■ EXERCISE
Transcribe all the entries word for word, skipping the pictures.

(EXERCISE DATA Opens)

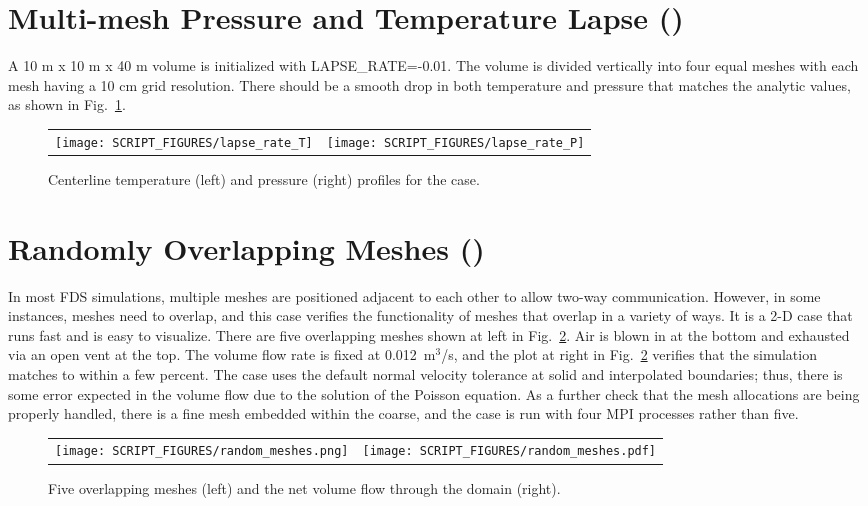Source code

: \documentclass[11pt]{book}
\begin{document}
\section{Multi-mesh Pressure and Temperature Lapse (\texorpdfstring{}{lapse\_rate})}
\label{lapse_rate}

A 10 m x 10 m x 40 m volume is initialized with {\ct LAPSE\_RATE=-0.01}.  The volume is divided vertically into four equal meshes with each mesh having a 10 cm grid resolution.  There should be a smooth drop in both temperature and pressure that matches the analytic values, as shown in Fig.~\ref{lapse_rate_fig}.

\begin{figure}[!ht]
\begin{tabular*}{\textwidth}{lr}
\texttt{[image: SCRIPT\_FIGURES/lapse\_rate\_T]} &
\texttt{[image: SCRIPT\_FIGURES/lapse\_rate\_P]}
\end{tabular*}
\caption[The  test case]{Centerline temperature (left) and pressure (right) profiles for the  case.}
\label{lapse_rate_fig}
\end{figure}


\section{Randomly Overlapping Meshes (\texorpdfstring{}{random\_meshes})}
\label{random_meshes}

In most FDS simulations, multiple meshes are positioned adjacent to each other to allow two-way communication. However, in some instances, meshes need to overlap, and this case verifies the functionality of meshes that overlap in a variety of ways. It is a 2-D case that runs fast and is easy to visualize. There are five overlapping meshes shown at left in Fig.~\ref{random_meshes_fig}. Air is blown in at the bottom and exhausted via an open vent at the top. The volume flow rate is fixed at 0.012~m$^3$/s, and the plot at right in Fig.~\ref{random_meshes_fig} verifies that the simulation matches to within a few percent. The case uses the default normal velocity tolerance at solid and interpolated boundaries; thus, there is some error expected in the volume flow due to the solution of the Poisson equation. As a further check that the mesh allocations are being properly handled, there is a fine mesh embedded within the coarse, and the case is run with four MPI processes rather than five.

\begin{figure}[!ht]
\begin{tabular*}{\textwidth}{lr}
\texttt{[image: SCRIPT\_FIGURES/random\_meshes.png]} &
\texttt{[image: SCRIPT\_FIGURES/random\_meshes.pdf]}
\end{tabular*}
\caption[The  test case]{Five overlapping meshes (left) and the net volume flow through the domain (right).}
\label{random_meshes_fig}
\end{figure}
\end{document}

(EXERCISE DATA Closes)

■ EXPECTED ANSWER
Source code

: \documentclass[11pt]{book}
\begin{document}
\section{Multi-mesh Pressure and Temperature Lapse (\texorpdfstring{}{lapse\_rate})}
\label{lapse_rate}

A 10 m x 10 m x 40 m volume is initialized with {\ct LAPSE\_RATE=-0.01}.  The volume is divided vertically into four equal meshes with each mesh having a 10 cm grid resolution.  There should be a smooth drop in both temperature and pressure that matches the analytic values, as shown in Fig.~\ref{lapse_rate_fig}.

\begin{figure}[!ht]
\begin{tabular*}{\textwidth}{lr}
\texttt{[image: SCRIPT\_FIGURES/lapse\_rate\_T]} &
\texttt{[image: SCRIPT\_FIGURES/lapse\_rate\_P]}
\end{tabular*}
\caption[The  test case]{Centerline temperature (left) and pressure (right) profiles for the  case.}
\label{lapse_rate_fig}
\end{figure}


\section{Randomly Overlapping Meshes (\texorpdfstring{}{random\_meshes})}
\label{random_meshes}

In most FDS simulations, multiple meshes are positioned adjacent to each other to allow two-way communication. However, in some instances, meshes need to overlap, and this case verifies the functionality of meshes that overlap in a variety of ways. It is a 2-D case that runs fast and is easy to visualize. There are five overlapping meshes shown at left in Fig.~\ref{random_meshes_fig}. Air is blown in at the bottom and exhausted via an open vent at the top. The volume flow rate is fixed at 0.012~m$^3$/s, and the plot at right in Fig.~\ref{random_meshes_fig} verifies that the simulation matches to within a few percent. The case uses the default normal velocity tolerance at solid and interpolated boundaries; thus, there is some error expected in the volume flow due to the solution of the Poisson equation. As a further check that the mesh allocations are being properly handled, there is a fine mesh embedded within the coarse, and the case is run with four MPI processes rather than five.

\begin{figure}[!ht]
\begin{tabular*}{\textwidth}{lr}
\texttt{[image: SCRIPT\_FIGURES/random\_meshes.png]} &
\texttt{[image: SCRIPT\_FIGURES/random\_meshes.pdf]}
\end{tabular*}
\caption[The  test case]{Five overlapping meshes (left) and the net volume flow through the domain (right).}
\label{random_meshes_fig}
\end{figure}
\end{document}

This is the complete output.